PROVIDED RECORDS Block Start
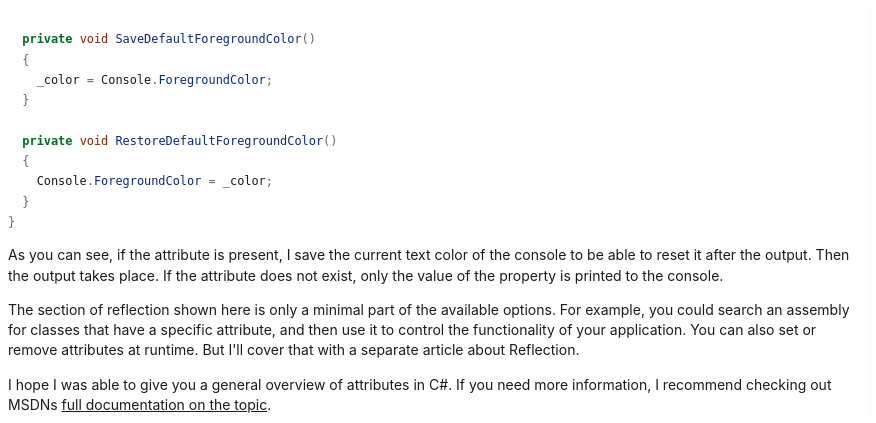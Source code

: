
 ```csharp 

  private void SaveDefaultForegroundColor() 
  { 
    _color = Console.ForegroundColor; 
  } 

  private void RestoreDefaultForegroundColor() 
  { 
    Console.ForegroundColor = _color; 
  } 
} 
```

As you can see, if the attribute is present, I save the current text color of the console to be able to reset it after the output. Then the output takes place. If the attribute does not exist, only the value of the property is printed to the console.

The section of reflection shown here is only a minimal part of the available options. For example, you could search an assembly for classes that have a specific attribute, and then use it to control the functionality of your application. You can also set or remove attributes at runtime. But I'll cover that with a separate article about Reflection.

I hope I was able to give you a general overview of attributes in C#. If you need more information, I recommend checking out MSDNs [full documentation on the topic](https://docs.microsoft.com/en-us/dotnet/csharp/programming-guide/concepts/attributes/).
PROVIDED RECORDS Block End
WORK TO COMPLETE:
Pictures excluded, quote all the data above exactly.

YOUR RESPONSE:
Source code

:
 ```csharp 

  private void SaveDefaultForegroundColor() 
  { 
    _color = Console.ForegroundColor; 
  } 

  private void RestoreDefaultForegroundColor() 
  { 
    Console.ForegroundColor = _color; 
  } 
} 
```

As you can see, if the attribute is present, I save the current text color of the console to be able to reset it after the output. Then the output takes place. If the attribute does not exist, only the value of the property is printed to the console.

The section of reflection shown here is only a minimal part of the available options. For example, you could search an assembly for classes that have a specific attribute, and then use it to control the functionality of your application. You can also set or remove attributes at runtime. But I'll cover that with a separate article about Reflection.

I hope I was able to give you a general overview of attributes in C#. If you need more information, I recommend checking out MSDNs [full documentation on the topic](https://docs.microsoft.com/en-us/dotnet/csharp/programming-guide/concepts/attributes/).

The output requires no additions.